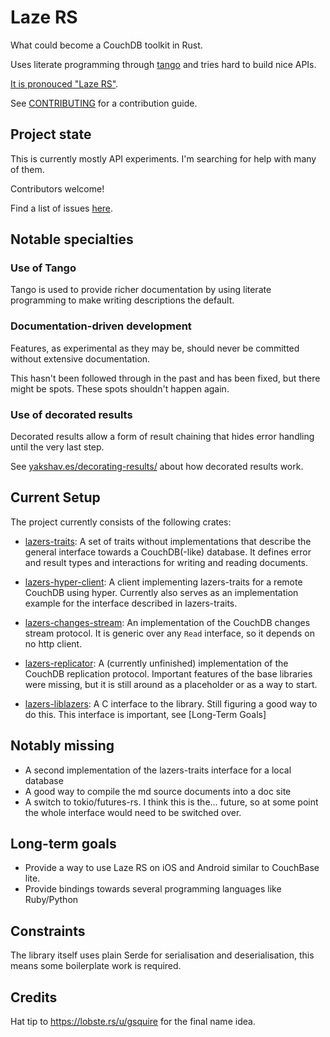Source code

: # Laze RS

What could become a CouchDB toolkit in Rust.

Uses literate programming through [tango](https://github.com/pnkfelix/tango) and tries hard to build nice APIs.

[It is pronouced "Laze RS"](https://en.wiktionary.org/wiki/laze).

See [CONTRIBUTING](http://laze.rs/contributing.html) for a contribution guide.

## Project state

This is currently mostly API experiments. I'm searching for help
with many of them.

Contributors welcome!

Find a list of issues [here](https://github.com/skade/lazers/issues).

## Notable specialties

### Use of Tango

Tango is used to provide richer documentation by using literate programming to make writing descriptions the default.

### Documentation-driven development

Features, as experimental as they may be, should never be committed without extensive documentation.

This hasn't been followed through in the past and has been fixed, but there might be spots. These spots shouldn't happen again.

### Use of decorated results

Decorated results allow a form of result chaining that hides error handling until the very last step.

See [yakshav.es/decorating-results/](http://yakshav.es/decorating-results/) about how decorated results work.

## Current Setup

The project currently consists of the following crates:

* [lazers-traits](http://laze.rs/lazers-traits/src/lib/): A set of traits without implementations that describe the general interface towards a CouchDB(-like) database. It defines error and result types and interactions for writing and reading documents.

* [lazers-hyper-client](http://laze.rs/lazers-hyper-client/src/lib/): A client implementing lazers-traits for a remote CouchDB using hyper. Currently also serves as an implementation example for the interface described in lazers-traits.

* [lazers-changes-stream](http://laze.rs/lazers-changes-stream/src/lib/): An implementation of the CouchDB changes stream protocol. It is generic over any `Read` interface, so it depends on no http client.

* [lazers-replicator](http://laze.rs/lazers-replicator/src/lib/): A (currently unfinished) implementation of the CouchDB replication protocol. Important features of the base libraries were missing, but it is still around as a placeholder or as a way to start.

* [lazers-liblazers](http://laze.rs/lazers-liblazers/src/lib/): A C interface to the library. Still figuring a good way to do this. This interface is important, see [Long-Term Goals]

## Notably missing

* A second implementation of the lazers-traits interface for a local database
* A good way to compile the md source documents into a doc site
* A switch to tokio/futures-rs. I think this is the... future, so at some point the whole interface would need to be switched over.

## Long-term goals

* Provide a way to use Laze RS on iOS and Android similar to CouchBase lite.
* Provide bindings towards several programming languages like Ruby/Python

## Constraints

The library itself uses plain Serde for serialisation and deserialisation, this means some boilerplate work is required.

## Credits

Hat tip to https://lobste.rs/u/gsquire for the final name idea.
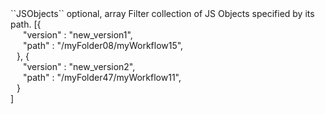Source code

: <tr>
<td>``JSObjects``</td>
<td>optional, array</td>
<td>Filter collection of JS Objects specified by its path.</td>
<td> [{
  <div style="padding-left:20px;">"version" : "new_version1",</div>
  <div style="padding-left:20px;">"path" : "/myFolder08/myWorkflow15",</div>
  <div style="padding-left:10px;">}, {</div>
  <div style="padding-left:20px;">"version" : "new_version2",</div>
  <div style="padding-left:20px;">"path" : "/myFolder47/myWorkflow11",</div>
  <div style="padding-left:10px;">}</div>
  ]</td>
<td></td>
</tr>
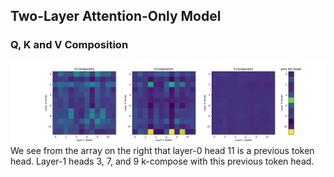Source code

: ## Two-Layer Attention-Only Model

### Q, K and V Composition

![QKV Composition](assets/induction_heads.png)
We see from the array on the right that layer-0 head 11 is a previous token head. Layer-1 heads 3, 7, and 9 k-compose with this previous token head.
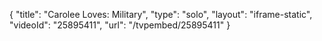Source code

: {
    "title": "Carolee Loves: Military",
    "type": "solo",
    "layout": "iframe-static",
    "videoId": "25895411",
    "url": "\/tvpembed\/25895411"
}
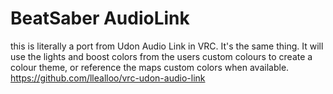 # BeatSaber AudioLink
this is literally a port from Udon Audio Link in VRC.
It's the same thing.
It will use the lights and boost colors from the users custom colours to create a colour theme, or reference the maps custom colors when available.
https://github.com/llealloo/vrc-udon-audio-link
□ □ □ □
* **Instructions to follow**
Retype only this portion of the data above: the line containing "[It is pronouced", the line containing "### Use of decorated results", and all lines between them, exactly.

* **Output**
[It is pronouced "Laze RS"](https://en.wiktionary.org/wiki/laze).

See [CONTRIBUTING](http://laze.rs/contributing.html) for a contribution guide.

## Project state

This is currently mostly API experiments. I'm searching for help
with many of them.

Contributors welcome!

Find a list of issues [here](https://github.com/skade/lazers/issues).

## Notable specialties

### Use of Tango

Tango is used to provide richer documentation by using literate programming to make writing descriptions the default.

### Documentation-driven development

Features, as experimental as they may be, should never be committed without extensive documentation.

This hasn't been followed through in the past and has been fixed, but there might be spots. These spots shouldn't happen again.

### Use of decorated results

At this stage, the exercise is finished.